Description of the task: Go through the entries one line at a time, and gather every line that has the word "frac".

Dataset:
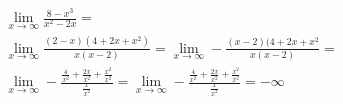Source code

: \begin{ex}
\begin{align}
&\lim_{x\rightarrow \infty} \frac{8-x^3}{x^2-2x}=\nonumber\\
&\lim_{x\rightarrow \infty} \frac{(2-x)(4+2x+x^2)}{x(x-2)}=\lim_{x\rightarrow \infty} -\frac{(x-2)(4+2x+x^2}{x(x-2)}=\nonumber\\
&\lim_{x\rightarrow \infty} -\frac{\frac{4}{x^2}+\frac{2x}{x^2}+\frac{x^2}{x^2}}{\frac{x}{x^2}}=\lim_{x\rightarrow \infty} -\frac{\frac{4}{x^2}+\frac{2x}{x^2}+\frac{x^2}{x^2}}{\frac{x}{x^2}}=-{\infty}\nonumber
\end{align}
\end{ex}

Answer space:
&\lim_{x\rightarrow \infty} \frac{8-x^3}{x^2-2x}=\nonumber\\
&\lim_{x\rightarrow \infty} \frac{(2-x)(4+2x+x^2)}{x(x-2)}=\lim_{x\rightarrow \infty} -\frac{(x-2)(4+2x+x^2}{x(x-2)}=\nonumber\\
&\lim_{x\rightarrow \infty} -\frac{\frac{4}{x^2}+\frac{2x}{x^2}+\frac{x^2}{x^2}}{\frac{x}{x^2}}=\lim_{x\rightarrow \infty} -\frac{\frac{4}{x^2}+\frac{2x}{x^2}+\frac{x^2}{x^2}}{\frac{x}{x^2}}=-{\infty}\nonumber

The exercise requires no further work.